There’s an old-time song I like to sing called “Lazy John.” For a long time I only knew two verses to it, then I heard someone else play it and he sang a third verse. I liked it and asked him where it came from and he said he’d heard it from another singer. Why did that matter, and why did I never try to write my own verses? The answer is some combination of, “They wouldn’t fit,” “What gives me the right,” and “That takes all the fun out of it.”
In the end, old-time lyrics, like lyrics in most traditional music forms (blues, in particular) are circulated, well-worn, reused many times. They’ve stood the test of time. They’ve amused or captured enough people to survive all these years; they are the memes that survived the evolutionary process.
Meanwhile, I’ve been accumulating various vintage instruments. Not old Martins or Gibsons, nothing to do with playing old-time music. Vintage synthesizers, samplers and sequencers. I have some new ones as well, but even though the old ones are usually heavy and don’t necessarily work perfectly, they sound wonderful and are a completely different experience from flimsily made modern digital equipment.
Again, these are the survivors, the instruments people saved and used and loved, that still have resale value because people still want them. There are user communities, and groups that trade or sell the software upgrades (on 3.5″ floppy disks) and the accessories, and share information on good patches and hacks.
What’s the relation between this and old-time lyrics?
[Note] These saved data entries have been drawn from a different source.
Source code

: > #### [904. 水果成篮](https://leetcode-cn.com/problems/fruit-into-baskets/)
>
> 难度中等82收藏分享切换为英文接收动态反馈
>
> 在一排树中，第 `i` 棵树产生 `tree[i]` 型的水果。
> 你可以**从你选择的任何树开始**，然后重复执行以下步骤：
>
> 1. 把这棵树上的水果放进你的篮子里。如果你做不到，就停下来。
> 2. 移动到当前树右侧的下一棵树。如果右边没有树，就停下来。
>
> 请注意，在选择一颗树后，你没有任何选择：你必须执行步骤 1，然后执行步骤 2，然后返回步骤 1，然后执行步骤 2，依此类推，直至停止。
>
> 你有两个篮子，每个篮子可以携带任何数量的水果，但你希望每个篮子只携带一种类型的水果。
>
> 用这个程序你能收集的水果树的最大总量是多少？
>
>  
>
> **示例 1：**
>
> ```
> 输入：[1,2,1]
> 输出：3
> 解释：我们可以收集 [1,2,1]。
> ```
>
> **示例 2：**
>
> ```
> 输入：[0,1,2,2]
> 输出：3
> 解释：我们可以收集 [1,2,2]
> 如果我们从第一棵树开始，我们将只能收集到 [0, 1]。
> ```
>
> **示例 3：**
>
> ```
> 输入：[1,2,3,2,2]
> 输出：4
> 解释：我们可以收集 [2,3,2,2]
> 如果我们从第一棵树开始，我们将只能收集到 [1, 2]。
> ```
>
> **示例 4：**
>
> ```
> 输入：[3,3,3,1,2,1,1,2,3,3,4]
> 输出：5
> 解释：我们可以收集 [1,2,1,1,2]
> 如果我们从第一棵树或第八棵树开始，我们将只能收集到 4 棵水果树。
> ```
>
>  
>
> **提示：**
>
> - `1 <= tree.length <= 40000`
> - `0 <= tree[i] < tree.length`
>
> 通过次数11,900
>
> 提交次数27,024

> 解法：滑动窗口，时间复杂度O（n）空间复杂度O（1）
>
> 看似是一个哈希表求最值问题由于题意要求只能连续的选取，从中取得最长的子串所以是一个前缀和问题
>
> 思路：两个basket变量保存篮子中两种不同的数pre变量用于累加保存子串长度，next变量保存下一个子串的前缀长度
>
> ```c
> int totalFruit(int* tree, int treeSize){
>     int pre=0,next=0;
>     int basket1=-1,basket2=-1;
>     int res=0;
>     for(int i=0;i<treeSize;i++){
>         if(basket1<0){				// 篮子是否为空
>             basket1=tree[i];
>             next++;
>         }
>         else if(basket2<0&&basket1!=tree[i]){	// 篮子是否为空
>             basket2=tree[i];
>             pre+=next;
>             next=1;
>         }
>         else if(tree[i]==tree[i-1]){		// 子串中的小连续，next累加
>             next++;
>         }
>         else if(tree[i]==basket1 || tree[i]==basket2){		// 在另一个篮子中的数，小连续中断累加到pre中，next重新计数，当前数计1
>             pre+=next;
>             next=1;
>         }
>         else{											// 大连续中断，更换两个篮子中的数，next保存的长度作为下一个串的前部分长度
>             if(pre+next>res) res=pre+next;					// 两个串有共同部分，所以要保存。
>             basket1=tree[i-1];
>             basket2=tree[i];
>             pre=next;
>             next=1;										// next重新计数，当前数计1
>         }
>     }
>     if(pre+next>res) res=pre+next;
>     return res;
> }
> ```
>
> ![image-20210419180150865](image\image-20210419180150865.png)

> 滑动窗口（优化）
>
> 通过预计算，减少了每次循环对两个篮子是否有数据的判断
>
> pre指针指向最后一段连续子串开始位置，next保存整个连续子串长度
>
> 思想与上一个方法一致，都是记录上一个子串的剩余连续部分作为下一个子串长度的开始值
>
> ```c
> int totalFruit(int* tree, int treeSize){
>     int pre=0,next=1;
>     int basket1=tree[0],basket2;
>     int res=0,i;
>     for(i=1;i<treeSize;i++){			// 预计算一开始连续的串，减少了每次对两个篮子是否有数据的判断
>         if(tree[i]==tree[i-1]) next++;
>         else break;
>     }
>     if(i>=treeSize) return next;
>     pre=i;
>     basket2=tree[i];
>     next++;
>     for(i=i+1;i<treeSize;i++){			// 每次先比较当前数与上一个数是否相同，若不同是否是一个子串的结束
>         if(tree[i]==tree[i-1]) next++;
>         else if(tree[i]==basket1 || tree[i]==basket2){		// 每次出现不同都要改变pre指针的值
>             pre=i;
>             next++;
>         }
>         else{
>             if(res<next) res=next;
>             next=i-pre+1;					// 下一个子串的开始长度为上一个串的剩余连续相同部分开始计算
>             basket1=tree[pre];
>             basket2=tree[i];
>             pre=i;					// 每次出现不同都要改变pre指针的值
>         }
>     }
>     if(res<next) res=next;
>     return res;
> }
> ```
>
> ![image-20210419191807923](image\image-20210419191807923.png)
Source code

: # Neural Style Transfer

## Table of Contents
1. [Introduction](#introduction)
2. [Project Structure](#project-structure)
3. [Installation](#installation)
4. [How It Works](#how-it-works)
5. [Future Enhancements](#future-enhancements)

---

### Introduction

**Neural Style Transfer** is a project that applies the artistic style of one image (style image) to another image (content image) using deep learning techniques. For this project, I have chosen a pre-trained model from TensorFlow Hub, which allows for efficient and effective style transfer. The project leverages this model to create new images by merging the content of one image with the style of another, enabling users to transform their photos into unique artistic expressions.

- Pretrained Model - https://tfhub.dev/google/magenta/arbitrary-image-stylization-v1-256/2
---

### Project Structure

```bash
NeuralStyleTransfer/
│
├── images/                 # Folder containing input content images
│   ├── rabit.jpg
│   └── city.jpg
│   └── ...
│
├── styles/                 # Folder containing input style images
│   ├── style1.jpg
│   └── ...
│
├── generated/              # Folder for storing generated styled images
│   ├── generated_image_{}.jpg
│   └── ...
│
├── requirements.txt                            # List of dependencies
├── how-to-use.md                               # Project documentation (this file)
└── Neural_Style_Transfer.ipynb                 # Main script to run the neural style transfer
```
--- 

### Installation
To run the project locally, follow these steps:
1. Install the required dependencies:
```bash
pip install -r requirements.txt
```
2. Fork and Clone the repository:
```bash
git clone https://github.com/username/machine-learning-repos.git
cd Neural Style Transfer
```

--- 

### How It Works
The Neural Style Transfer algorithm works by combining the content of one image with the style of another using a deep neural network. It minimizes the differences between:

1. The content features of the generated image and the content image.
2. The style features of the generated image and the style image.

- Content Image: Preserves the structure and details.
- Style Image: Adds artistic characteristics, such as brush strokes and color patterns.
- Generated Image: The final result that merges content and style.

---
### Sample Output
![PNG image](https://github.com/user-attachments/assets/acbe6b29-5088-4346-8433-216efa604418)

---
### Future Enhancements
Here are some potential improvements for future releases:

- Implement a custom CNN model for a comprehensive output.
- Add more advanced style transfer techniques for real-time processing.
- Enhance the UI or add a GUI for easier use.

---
Open source. Old-time music is open source. No one owns it. You can reuse it and change it to your heart’s content. You can learn as much as you like about its inner workings and how to create it. And what you do goes out into a community and lives or dies on its own merits, not on your personal attitude. And it’s not yours, in any case. (This is the essential problem with Bob Dylan; he’s the musical equivalent of a commercial software company incorporating GPL’d code into its products.)
The kind of electronic music I’ve been messing with (dance music, lo-fi, hip-hop, etc) doesn’t sound anything like old-time, but it’s similar in many other respects. It’s accessible. You can create it without knowing a lot about music or being able to play an instrument (or play it particularly well — same goes for old-time, which is why so many hipsters are into it). You can share it and remix it and learn from others doing the same. It’s grown through word of mouth, mix tapes, indie releases, community music projects.
It’s open-source music. Free music. And while we should be clear that when talking about information, “free” generally refers to freedom, not lack of cost, you can hear my latest experiments on my 50/90 page. And they are all licensed under a Creative Commons Attribution-NonCommercial-ShareAlike 3.0 License, which means you can share it, and incorporate bits of it into your own work, but only if your work is also noncommercial, and only if you share your work the same way I’m sharing mine.